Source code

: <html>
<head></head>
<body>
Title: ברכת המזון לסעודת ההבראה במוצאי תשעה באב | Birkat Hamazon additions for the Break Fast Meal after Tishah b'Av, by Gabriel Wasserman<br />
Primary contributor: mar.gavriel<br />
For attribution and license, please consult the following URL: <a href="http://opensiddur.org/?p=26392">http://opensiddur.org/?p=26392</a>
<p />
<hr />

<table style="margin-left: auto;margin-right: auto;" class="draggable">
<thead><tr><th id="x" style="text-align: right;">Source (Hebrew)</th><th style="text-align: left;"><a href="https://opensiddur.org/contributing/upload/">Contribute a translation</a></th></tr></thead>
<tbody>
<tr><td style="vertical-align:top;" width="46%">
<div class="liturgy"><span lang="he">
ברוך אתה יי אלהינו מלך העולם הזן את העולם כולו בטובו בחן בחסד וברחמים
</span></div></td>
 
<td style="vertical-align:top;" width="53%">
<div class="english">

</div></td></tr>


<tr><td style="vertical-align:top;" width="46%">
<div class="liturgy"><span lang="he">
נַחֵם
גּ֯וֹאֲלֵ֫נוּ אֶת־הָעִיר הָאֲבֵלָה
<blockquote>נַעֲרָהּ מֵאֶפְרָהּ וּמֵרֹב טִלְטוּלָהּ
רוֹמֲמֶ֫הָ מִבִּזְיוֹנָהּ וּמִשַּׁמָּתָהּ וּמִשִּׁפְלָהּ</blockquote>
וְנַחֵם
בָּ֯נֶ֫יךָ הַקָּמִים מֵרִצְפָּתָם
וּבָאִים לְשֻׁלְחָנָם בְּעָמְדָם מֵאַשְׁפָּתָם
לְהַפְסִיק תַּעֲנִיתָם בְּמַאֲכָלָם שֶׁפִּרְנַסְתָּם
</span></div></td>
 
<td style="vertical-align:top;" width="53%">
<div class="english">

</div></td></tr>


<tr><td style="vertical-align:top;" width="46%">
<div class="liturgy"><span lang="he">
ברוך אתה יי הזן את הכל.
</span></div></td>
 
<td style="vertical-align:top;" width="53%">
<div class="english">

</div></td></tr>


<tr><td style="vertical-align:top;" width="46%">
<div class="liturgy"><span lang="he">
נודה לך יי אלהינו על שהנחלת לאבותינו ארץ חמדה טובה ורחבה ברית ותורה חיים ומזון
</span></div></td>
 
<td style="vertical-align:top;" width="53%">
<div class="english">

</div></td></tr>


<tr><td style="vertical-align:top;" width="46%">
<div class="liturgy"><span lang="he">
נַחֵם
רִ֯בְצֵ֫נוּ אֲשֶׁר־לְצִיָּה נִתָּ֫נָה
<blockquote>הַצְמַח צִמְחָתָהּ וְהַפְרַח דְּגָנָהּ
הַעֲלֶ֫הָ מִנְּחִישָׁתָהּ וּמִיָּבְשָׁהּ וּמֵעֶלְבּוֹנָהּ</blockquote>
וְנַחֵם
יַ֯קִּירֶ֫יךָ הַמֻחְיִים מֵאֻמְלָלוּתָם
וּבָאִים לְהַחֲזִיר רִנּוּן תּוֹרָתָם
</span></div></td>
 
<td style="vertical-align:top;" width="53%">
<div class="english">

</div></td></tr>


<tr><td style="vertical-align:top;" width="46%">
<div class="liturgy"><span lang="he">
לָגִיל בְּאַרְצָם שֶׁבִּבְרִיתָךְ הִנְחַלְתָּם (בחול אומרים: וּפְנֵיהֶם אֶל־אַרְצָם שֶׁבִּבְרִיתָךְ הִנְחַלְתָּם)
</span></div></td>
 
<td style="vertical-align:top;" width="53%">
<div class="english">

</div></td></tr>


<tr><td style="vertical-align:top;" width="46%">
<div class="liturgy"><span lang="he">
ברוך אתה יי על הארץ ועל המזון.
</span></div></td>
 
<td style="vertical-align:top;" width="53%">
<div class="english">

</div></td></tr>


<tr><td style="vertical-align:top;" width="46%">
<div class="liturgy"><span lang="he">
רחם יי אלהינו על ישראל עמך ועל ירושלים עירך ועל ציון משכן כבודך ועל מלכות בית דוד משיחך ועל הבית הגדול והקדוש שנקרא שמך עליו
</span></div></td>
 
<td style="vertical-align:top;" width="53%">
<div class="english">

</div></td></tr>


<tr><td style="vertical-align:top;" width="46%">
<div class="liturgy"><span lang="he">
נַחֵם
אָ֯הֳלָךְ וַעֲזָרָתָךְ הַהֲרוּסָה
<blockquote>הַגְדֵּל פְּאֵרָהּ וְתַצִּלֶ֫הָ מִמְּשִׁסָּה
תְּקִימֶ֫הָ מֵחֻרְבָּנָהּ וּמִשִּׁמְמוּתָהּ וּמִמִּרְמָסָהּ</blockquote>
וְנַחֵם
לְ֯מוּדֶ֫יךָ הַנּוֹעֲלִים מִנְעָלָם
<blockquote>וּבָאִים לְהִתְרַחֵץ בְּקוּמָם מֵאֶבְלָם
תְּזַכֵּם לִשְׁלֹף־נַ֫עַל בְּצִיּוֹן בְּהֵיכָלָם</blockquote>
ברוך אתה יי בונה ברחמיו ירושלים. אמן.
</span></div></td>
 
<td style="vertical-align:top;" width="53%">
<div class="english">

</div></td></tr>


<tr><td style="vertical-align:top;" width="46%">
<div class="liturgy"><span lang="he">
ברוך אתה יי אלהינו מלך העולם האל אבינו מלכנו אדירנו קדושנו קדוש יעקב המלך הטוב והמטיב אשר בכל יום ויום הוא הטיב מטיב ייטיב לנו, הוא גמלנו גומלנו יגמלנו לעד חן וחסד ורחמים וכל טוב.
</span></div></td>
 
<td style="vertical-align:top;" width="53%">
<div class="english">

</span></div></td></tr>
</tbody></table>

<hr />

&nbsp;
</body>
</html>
==========
**WHAT IS REQUIRED**: Each line in the data that holds the string "העולם" needs to be copied.

**SOLVED EXERCISE**:
ברוך אתה יי אלהינו מלך העולם הזן את העולם כולו בטובו בחן בחסד וברחמים
ברוך אתה יי אלהינו מלך העולם האל אבינו מלכנו אדירנו קדושנו קדוש יעקב המלך הטוב והמטיב אשר בכל יום ויום הוא הטיב מטיב ייטיב לנו, הוא גמלנו גומלנו יגמלנו לעד חן וחסד ורחמים וכל טוב.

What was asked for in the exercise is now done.